春一番が吹き、気まぐれな天気が続きますが、ダンナはいかがお過ごしでしょうか。

御機嫌よう、恋愛中毒JAZZシンガー「ぺぺ」ことRIKAPEPEです。


JAZZというのは、男女にまつわる恋愛のストーリーがほとんど。男と女の歌を扱うのですから、酸いも甘いも人より多めに気絶して参りました。この連載では、ぺぺが毎回読者の皆様からいただいた恋愛相談に対して、JAZZシンガー目線のユルっとした恋愛アドバイスと共に、ちょっと元気が出るJAZZナンバーをご紹介してまいります。

さて、今回のイケナイ読者からの17回目のご相談は、「妻を愛していますが、刺激的な子とデートしたい。贅沢な悩みでしょうか」という45歳の男性からのお悩みにお答えします。ダンナ! さっそくお便り拝見いたしましょう。

【お悩み】
どうも、ペペ先生。FORZA STYLEでの文筆活動を楽しく拝見しているものです。
自分でいうのもあれですが、若い頃はファッション雑誌のモデルをやっていて、とにかくモテました。レセプションで知り合うモデルや美人PRといたるところで関係を持ち、TVのお仕事をするようになってからは、女優・グラビアアイドルもほいほい。30代はずっと取っ替え引っ替えで女性との関係を楽しみました。しかし、42歳で結婚をして、現在は子供も1人います。勿論、妻を愛していますが、やはり昔の病気が疼く時があり、他の女性ともデートしたい時があります。だけど、昔みたいに顔や身体だけの子はつまらなくて、もっと別の刺激がある子がいい。贅沢な悩みでしょうか。教えてよ、ぺぺ先生。 (自営業 45歳 H場さん)

H場さん、お便りありがとうございます。

ついにお悩み相談にツワモノが来ちゃった感ありますね。ペンネームと年齢をまず確認して、思わず干場さんじゃないかと疑いましたが、違いましたね。

さて、H場さんのモテ伝説を読ませていただきまして、若い頃からそのルックスを武器に、世の女性を気絶させてきたと。だいたいの美人と呼ばれる女は抱いてきたけど、今は顔や身体だけじゃ満足できず、もっと別の刺激が欲しいと。まったく贅沢の極みですよ。だけど、毎回このような困ったダンナの悩み事に、果敢にご返答していくのがぺぺのお仕事ですから。
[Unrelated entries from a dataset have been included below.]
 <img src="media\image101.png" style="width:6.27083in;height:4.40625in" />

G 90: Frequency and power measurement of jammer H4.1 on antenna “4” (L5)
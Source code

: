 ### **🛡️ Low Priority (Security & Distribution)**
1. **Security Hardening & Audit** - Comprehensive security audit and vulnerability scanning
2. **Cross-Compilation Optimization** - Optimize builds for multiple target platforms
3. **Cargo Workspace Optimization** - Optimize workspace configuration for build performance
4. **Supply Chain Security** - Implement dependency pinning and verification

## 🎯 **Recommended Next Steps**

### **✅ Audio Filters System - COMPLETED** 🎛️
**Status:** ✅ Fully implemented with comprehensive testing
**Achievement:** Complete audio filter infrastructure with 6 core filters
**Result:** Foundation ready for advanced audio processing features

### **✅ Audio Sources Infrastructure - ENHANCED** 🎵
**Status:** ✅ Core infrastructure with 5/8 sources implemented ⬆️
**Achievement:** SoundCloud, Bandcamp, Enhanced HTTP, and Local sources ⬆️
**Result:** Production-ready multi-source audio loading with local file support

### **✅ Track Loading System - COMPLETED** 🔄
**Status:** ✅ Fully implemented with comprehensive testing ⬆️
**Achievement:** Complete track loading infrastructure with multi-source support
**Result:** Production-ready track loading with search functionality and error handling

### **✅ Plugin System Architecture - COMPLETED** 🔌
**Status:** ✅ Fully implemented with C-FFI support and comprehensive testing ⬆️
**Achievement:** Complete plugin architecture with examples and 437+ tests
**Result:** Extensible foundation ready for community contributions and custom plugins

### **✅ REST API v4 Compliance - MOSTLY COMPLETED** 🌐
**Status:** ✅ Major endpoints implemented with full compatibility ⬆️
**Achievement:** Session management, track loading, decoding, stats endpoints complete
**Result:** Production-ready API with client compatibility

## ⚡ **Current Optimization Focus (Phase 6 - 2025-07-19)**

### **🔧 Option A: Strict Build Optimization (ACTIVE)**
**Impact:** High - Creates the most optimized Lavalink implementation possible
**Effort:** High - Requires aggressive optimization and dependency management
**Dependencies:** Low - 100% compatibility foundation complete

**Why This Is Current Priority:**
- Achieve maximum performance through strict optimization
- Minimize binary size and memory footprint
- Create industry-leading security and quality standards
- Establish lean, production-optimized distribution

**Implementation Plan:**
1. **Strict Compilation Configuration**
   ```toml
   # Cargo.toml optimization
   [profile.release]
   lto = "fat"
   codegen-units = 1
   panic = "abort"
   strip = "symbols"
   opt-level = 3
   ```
今回も、軽快に刻んでいきますわよ。奥様がいらっしゃって、浮気相手のとりもちをするのも可笑しな話ですが、「刺激的な子」について少しお話を。

昔、六本木で歌仕事が終わり、プロデューサーが車で送るというからぺぺは仕方なく彼のオープンカーに乗ったのです。業界では有名な方だったので、お断りをするのは難しい状況でありました。だけど、このまま彼の女になどなるのは勿論御免。あれこれ考えておりましたら、

「君はどこに住んでいるんだい?」

と尋ねられて、思わず

「ごめんなさい。今夜は彼がホテルで待ってるの。
 〇〇ホテル(高級シティーホテル)まで送ってくださりますか?」

とっさに機転を利かせて放った26歳の嘘でしたが、彼は指定のホテルまできちんと送ってくださりました。それ以来、ぺぺはその店に仕事で呼ばれることはありませんでしたが、刺激的な子として一目置かれる事になりました。

さて、今回の例文を用いてお伝えしたいのは、「刺激的=秘め事がある」という考え方はどうでしょうか。ちょっと奇抜な性癖とかそっちではなくて、村上春樹さんの小説に出てきそうな、まだ若いのにすごく物事をよくわかっていて、ちょっと陰があるのに時に無邪気な子とか。デートするのにも楽しそうだし、彼女が抱えている陰にも惹かれる。一番ハマると抜けられないタイプですが、魅力的。

嘗て、能の世阿弥が「秘すれば花なり、秘せずば花なるべからず」と云ったように、秘めるからこそ花になり、秘めねば花の価値は失せてしまうのです。今までデートしてきたような、分かりやすく胸元を開けたVネックニットを着てくる美人じゃなくて、白いタートルネックのニットとか着てて、「私、着たままする派なの」とかサラッと云ってくれる子がいいと思います。

【お答え】
・秘すれば花の精神で、「刺激的=秘め事がある」子はいかが?

いかがでしたでしょうか。なんだか愛人紹介みたいなお答えになってしまって、心苦しくもありますが。恋人だけじゃなく、奥様との間にも恥じらいという秘密の壁があってもいいのですよ、ダンナ。襖一枚隔てて、たまには囁きあってくださいね。H場さんも今回のご相談を機に、さらに豊かな人生を繰り広げて下さいね。スマートな40代(スマフォー)のお手本になっていただけるビフォーアフター! 心よりお祈り申し上げます。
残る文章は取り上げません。